[Stored data]
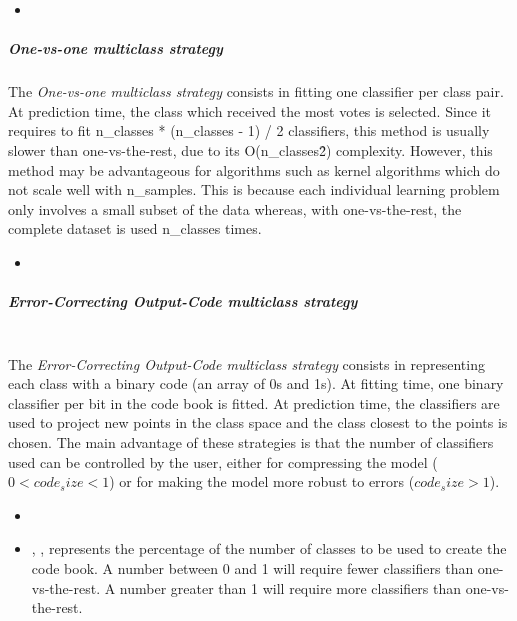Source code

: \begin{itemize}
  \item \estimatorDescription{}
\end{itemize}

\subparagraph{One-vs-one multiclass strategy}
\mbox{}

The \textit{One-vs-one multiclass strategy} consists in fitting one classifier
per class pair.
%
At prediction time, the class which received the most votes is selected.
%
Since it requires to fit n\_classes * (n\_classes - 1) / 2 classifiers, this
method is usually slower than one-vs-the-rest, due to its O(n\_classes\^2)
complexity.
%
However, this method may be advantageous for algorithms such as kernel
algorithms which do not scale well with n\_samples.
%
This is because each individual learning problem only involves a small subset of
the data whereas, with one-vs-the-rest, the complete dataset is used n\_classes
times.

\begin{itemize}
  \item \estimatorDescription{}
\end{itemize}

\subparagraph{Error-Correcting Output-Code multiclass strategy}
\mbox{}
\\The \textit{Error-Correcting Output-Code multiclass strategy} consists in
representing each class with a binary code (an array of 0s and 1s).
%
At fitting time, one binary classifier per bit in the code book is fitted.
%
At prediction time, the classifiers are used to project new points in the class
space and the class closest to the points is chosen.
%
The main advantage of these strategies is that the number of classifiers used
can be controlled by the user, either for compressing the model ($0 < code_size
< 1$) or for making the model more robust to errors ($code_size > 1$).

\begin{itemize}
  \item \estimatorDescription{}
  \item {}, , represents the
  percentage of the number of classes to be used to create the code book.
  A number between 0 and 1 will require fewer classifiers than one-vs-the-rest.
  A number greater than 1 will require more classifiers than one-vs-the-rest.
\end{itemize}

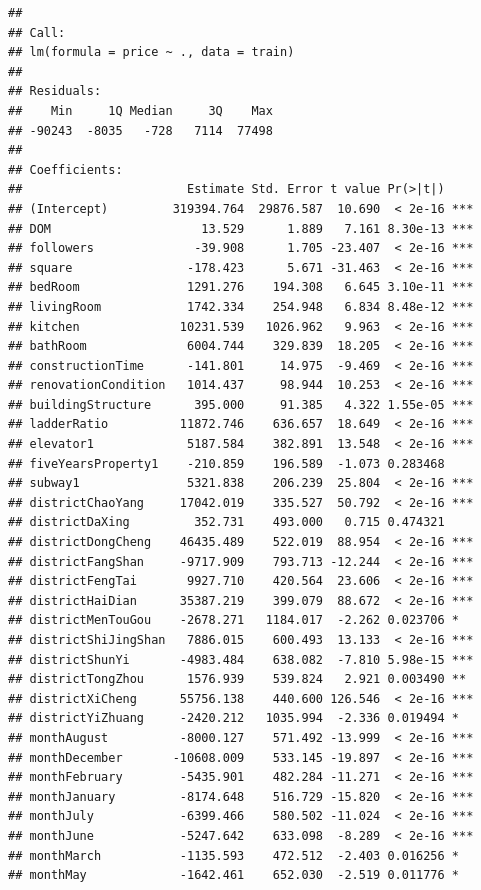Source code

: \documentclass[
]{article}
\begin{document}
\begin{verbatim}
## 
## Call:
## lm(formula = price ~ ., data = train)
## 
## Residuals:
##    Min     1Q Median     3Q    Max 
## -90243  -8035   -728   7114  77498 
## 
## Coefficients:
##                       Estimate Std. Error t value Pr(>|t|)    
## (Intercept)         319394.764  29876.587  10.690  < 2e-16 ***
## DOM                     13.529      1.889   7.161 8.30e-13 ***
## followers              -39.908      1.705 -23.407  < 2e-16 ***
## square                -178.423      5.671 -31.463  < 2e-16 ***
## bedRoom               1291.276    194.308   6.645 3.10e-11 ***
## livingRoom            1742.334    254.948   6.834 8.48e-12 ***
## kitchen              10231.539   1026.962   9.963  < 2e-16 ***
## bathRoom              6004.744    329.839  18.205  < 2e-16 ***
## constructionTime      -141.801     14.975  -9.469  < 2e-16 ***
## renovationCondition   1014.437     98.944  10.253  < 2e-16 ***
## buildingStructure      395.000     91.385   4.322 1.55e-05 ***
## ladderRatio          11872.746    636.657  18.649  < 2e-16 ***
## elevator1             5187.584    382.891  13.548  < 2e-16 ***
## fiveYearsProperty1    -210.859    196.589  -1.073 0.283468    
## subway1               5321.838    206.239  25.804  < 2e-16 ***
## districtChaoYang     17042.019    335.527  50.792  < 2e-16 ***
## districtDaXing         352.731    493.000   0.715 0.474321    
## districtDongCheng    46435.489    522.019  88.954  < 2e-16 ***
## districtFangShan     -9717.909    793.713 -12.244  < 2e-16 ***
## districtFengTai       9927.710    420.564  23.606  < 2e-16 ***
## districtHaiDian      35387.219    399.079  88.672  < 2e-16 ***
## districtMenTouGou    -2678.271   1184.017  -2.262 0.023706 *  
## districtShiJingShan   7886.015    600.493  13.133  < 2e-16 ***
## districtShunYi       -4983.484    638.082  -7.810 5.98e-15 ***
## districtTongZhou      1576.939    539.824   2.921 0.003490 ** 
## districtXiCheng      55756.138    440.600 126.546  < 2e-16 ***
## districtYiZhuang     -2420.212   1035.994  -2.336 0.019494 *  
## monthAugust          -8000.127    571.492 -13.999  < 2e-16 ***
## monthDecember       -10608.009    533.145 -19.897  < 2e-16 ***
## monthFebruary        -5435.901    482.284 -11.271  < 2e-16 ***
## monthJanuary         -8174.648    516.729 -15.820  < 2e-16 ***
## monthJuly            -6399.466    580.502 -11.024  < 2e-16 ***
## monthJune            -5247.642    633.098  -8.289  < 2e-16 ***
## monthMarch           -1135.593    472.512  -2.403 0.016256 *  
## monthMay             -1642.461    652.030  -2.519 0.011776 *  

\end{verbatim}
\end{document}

Required action.
Each record must be repeated exactly, and no picture may be carried over.

Answer area.
Source code

: \begin{itemize}
  \item \estimatorDescription{}
\end{itemize}

\subparagraph{One-vs-one multiclass strategy}
\mbox{}

The \textit{One-vs-one multiclass strategy} consists in fitting one classifier
per class pair.
%
At prediction time, the class which received the most votes is selected.
%
Since it requires to fit n\_classes * (n\_classes - 1) / 2 classifiers, this
method is usually slower than one-vs-the-rest, due to its O(n\_classes\^2)
complexity.
%
However, this method may be advantageous for algorithms such as kernel
algorithms which do not scale well with n\_samples.
%
This is because each individual learning problem only involves a small subset of
the data whereas, with one-vs-the-rest, the complete dataset is used n\_classes
times.

\begin{itemize}
  \item \estimatorDescription{}
\end{itemize}

\subparagraph{Error-Correcting Output-Code multiclass strategy}
\mbox{}
\\The \textit{Error-Correcting Output-Code multiclass strategy} consists in
representing each class with a binary code (an array of 0s and 1s).
%
At fitting time, one binary classifier per bit in the code book is fitted.
%
At prediction time, the classifiers are used to project new points in the class
space and the class closest to the points is chosen.
%
The main advantage of these strategies is that the number of classifiers used
can be controlled by the user, either for compressing the model ($0 < code_size
< 1$) or for making the model more robust to errors ($code_size > 1$).

\begin{itemize}
  \item \estimatorDescription{}
  \item {}, , represents the
  percentage of the number of classes to be used to create the code book.
  A number between 0 and 1 will require fewer classifiers than one-vs-the-rest.
  A number greater than 1 will require more classifiers than one-vs-the-rest.
\end{itemize}

Source code

: \documentclass[
]{article}
\begin{document}
\begin{verbatim}
## 
## Call:
## lm(formula = price ~ ., data = train)
## 
## Residuals:
##    Min     1Q Median     3Q    Max 
## -90243  -8035   -728   7114  77498 
## 
## Coefficients:
##                       Estimate Std. Error t value Pr(>|t|)    
## (Intercept)         319394.764  29876.587  10.690  < 2e-16 ***
## DOM                     13.529      1.889   7.161 8.30e-13 ***
## followers              -39.908      1.705 -23.407  < 2e-16 ***
## square                -178.423      5.671 -31.463  < 2e-16 ***
## bedRoom               1291.276    194.308   6.645 3.10e-11 ***
## livingRoom            1742.334    254.948   6.834 8.48e-12 ***
## kitchen              10231.539   1026.962   9.963  < 2e-16 ***
## bathRoom              6004.744    329.839  18.205  < 2e-16 ***
## constructionTime      -141.801     14.975  -9.469  < 2e-16 ***
## renovationCondition   1014.437     98.944  10.253  < 2e-16 ***
## buildingStructure      395.000     91.385   4.322 1.55e-05 ***
## ladderRatio          11872.746    636.657  18.649  < 2e-16 ***
## elevator1             5187.584    382.891  13.548  < 2e-16 ***
## fiveYearsProperty1    -210.859    196.589  -1.073 0.283468    
## subway1               5321.838    206.239  25.804  < 2e-16 ***
## districtChaoYang     17042.019    335.527  50.792  < 2e-16 ***
## districtDaXing         352.731    493.000   0.715 0.474321    
## districtDongCheng    46435.489    522.019  88.954  < 2e-16 ***
## districtFangShan     -9717.909    793.713 -12.244  < 2e-16 ***
## districtFengTai       9927.710    420.564  23.606  < 2e-16 ***
## districtHaiDian      35387.219    399.079  88.672  < 2e-16 ***
## districtMenTouGou    -2678.271   1184.017  -2.262 0.023706 *  
## districtShiJingShan   7886.015    600.493  13.133  < 2e-16 ***
## districtShunYi       -4983.484    638.082  -7.810 5.98e-15 ***
## districtTongZhou      1576.939    539.824   2.921 0.003490 ** 
## districtXiCheng      55756.138    440.600 126.546  < 2e-16 ***
## districtYiZhuang     -2420.212   1035.994  -2.336 0.019494 *  
## monthAugust          -8000.127    571.492 -13.999  < 2e-16 ***
## monthDecember       -10608.009    533.145 -19.897  < 2e-16 ***
## monthFebruary        -5435.901    482.284 -11.271  < 2e-16 ***
## monthJanuary         -8174.648    516.729 -15.820  < 2e-16 ***
## monthJuly            -6399.466    580.502 -11.024  < 2e-16 ***
## monthJune            -5247.642    633.098  -8.289  < 2e-16 ***
## monthMarch           -1135.593    472.512  -2.403 0.016256 *  
## monthMay             -1642.461    652.030  -2.519 0.011776 *  

\end{verbatim}
\end{document}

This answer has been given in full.